[Foundation-l] Fair Use (again)
The Cunctator
cunctator at gmail.com
Mon Jan 29 20:36:38 UTC 2007
On 1/29/07, Brad Patrick <bradp.wmf at gmail.com> wrote:
>
> I wanted to simply state that I have been reading this thread with
> interest. When it comes to content, it is the editors and users and not
> the
> Foundation who decide what is on. I don't presently serve as, and don't
> intend to become, the central authority for what is and isn't acceptable
> for
> fair use questions. It is not a subject that is prone to sweeping policy
> decisions, as counterexamples etc. abound. Again, since the license is
> the
> key to the forward looking nature of the project (here en:wp) why someone
> feels compelled to take the easy way out and {{fairuse}} image the heck
> out
> of articles out of a sense of obligation to "improve" it is beside the
> point.
>
> The images are fair - not free - and that isn't the same thing. You can
> argue til the cows come home about any particular example. People
> do. ;-)
> But I would once again encourage anyone interested in the issue to ask
> themselves first why the fair image *must* be there instead of a free one
> (rare examples) and why it is not instead an easy way out in lieu of the
> harder task of obtaining free images as equivalents.
>
> What happens in legal terms depends, of course, on the situation. WMF has
> no interest in fighting really hard for "fair use" in principle, since we
> are all about free images where there is a choice. Be honest - wouldn't
> the
> best Wikipedia be one with no strings attached, with content of equivalent
> quality?
My attitude is that Wikipedia should be pushing the copyright envelope
(within reason, of course) on all fronts.

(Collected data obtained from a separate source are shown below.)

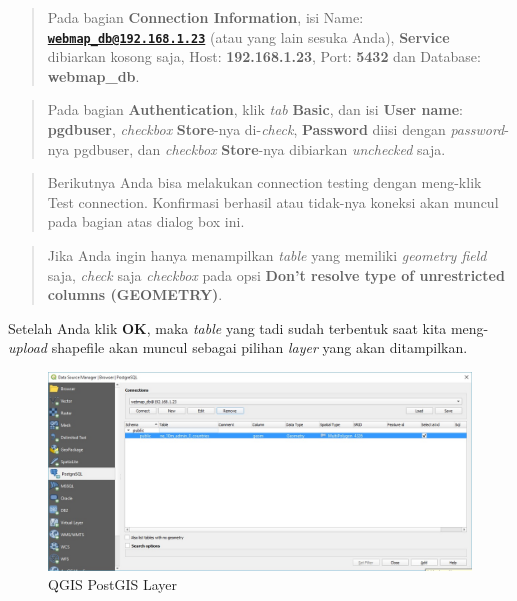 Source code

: \documentclass[]{book}
\begin{document}
\begin{itemize}
  \begin{quote}
  Pada bagian \textbf{Connection Information}, isi Name: \textbf{\href{mailto:webmap_db@192.168.1.23}{\nolinkurl{webmap\_db@192.168.1.23}}} (atau yang lain sesuka Anda), \textbf{Service} dibiarkan kosong saja, Host: \textbf{192.168.1.23}, Port: \textbf{5432} dan Database: \textbf{webmap\_db}.
  \end{quote}

  \begin{quote}
  Pada bagian \textbf{Authentication}, klik \emph{tab} \textbf{Basic}, dan isi \textbf{User name}: \textbf{pgdbuser}, \emph{checkbox} \textbf{Store}-nya di-\emph{check}, \textbf{Password} diisi dengan \emph{password}-nya pgdbuser, dan \emph{checkbox} \textbf{Store}-nya dibiarkan \emph{unchecked} saja.
  \end{quote}

  \begin{quote}
  Berikutnya Anda bisa melakukan connection testing dengan meng-klik Test connection. Konfirmasi berhasil atau tidak-nya koneksi akan muncul pada bagian atas dialog box ini.
  \end{quote}

  \begin{quote}
  Jika Anda ingin hanya menampilkan \emph{table} yang memiliki \emph{geometry field} saja, \emph{check} saja \emph{checkbox} pada opsi \textbf{Don't resolve type of unrestricted columns (GEOMETRY)}.
  \end{quote}

  Setelah Anda klik \textbf{OK}, maka \emph{table} yang tadi sudah terbentuk saat kita meng-\emph{upload} shapefile akan muncul sebagai pilihan \emph{layer} yang akan ditampilkan.

  \begin{figure}
  \centering
  \includegraphics{./img/qgis-select-layers.jpg}
  \caption{QGIS PostGIS Layer}
  \end{figure}


\end{itemize}
\end{document}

All non-governmental content from the past century is covered by copyright
(essentially).
We should be expanding (and we are) the amount of content covered by free
licenses (GFDL,CC-SA).
We should also be demonstrating the importance of challenging the absurd
life and strength of copyright laws by taking advantage of fair use when we
can.
Google is a great example of a company that by dint of its popularity gets
to run roughshod over copyright restrictions that companies would squash if
they weren't so reliant on Google.
Similarly Wikipedia is now in the position of being one of the 800-pound
gorillas.
Wikipedia has the power to shape law because of its size and influence.